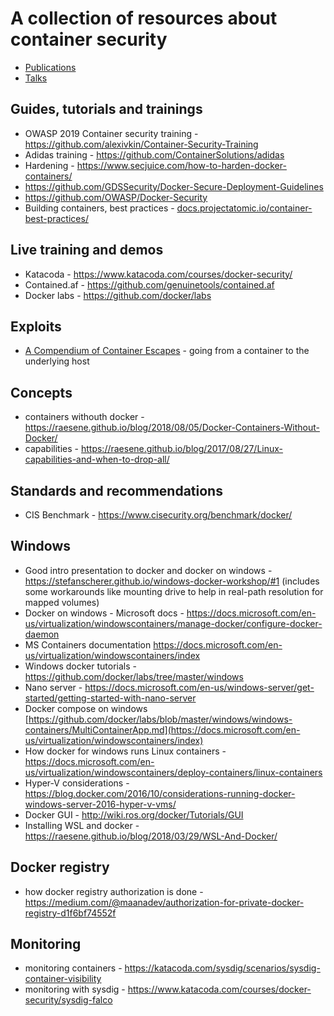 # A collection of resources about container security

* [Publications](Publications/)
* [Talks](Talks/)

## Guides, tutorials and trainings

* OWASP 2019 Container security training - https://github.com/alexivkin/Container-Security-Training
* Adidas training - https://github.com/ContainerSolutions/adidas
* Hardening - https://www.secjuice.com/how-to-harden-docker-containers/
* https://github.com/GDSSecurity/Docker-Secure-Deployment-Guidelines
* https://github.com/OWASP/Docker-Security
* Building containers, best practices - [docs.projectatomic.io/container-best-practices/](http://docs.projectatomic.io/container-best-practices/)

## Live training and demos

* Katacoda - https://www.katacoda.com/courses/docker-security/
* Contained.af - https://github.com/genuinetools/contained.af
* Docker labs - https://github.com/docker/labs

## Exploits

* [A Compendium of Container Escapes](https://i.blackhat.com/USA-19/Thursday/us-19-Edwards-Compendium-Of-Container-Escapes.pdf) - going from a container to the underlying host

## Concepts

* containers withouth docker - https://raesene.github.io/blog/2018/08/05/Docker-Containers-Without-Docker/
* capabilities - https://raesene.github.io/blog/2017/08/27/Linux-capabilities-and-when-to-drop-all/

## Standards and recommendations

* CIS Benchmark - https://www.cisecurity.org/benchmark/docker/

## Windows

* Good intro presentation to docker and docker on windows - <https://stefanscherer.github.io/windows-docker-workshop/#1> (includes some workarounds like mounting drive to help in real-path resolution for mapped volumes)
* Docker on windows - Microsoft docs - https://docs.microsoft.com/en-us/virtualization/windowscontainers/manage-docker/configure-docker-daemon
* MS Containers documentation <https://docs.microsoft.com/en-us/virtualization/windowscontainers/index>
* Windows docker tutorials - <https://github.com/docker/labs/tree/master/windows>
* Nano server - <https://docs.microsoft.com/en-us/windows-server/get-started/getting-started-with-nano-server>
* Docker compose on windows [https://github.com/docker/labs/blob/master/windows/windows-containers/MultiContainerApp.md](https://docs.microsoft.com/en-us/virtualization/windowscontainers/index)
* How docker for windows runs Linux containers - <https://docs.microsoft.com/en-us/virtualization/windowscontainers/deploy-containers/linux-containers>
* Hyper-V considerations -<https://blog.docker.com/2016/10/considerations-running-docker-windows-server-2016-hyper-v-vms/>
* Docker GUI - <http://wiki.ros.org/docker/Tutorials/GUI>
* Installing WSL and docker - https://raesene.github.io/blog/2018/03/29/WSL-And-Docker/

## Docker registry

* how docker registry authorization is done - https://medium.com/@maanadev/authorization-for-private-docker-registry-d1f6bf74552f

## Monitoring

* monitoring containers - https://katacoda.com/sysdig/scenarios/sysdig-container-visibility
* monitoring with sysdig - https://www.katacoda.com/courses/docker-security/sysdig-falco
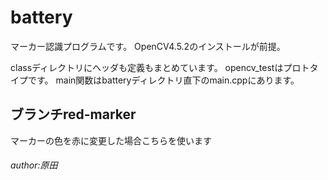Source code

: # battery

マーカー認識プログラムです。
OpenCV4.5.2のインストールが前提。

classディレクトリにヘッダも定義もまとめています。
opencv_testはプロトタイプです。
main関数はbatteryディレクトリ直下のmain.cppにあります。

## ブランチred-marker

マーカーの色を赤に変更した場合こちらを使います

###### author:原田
◆ ◆ ◆ ◆ ◆ ◆ ◆
In the records, count every line that includes "OWASP" and give the count alone.

Answer area:
2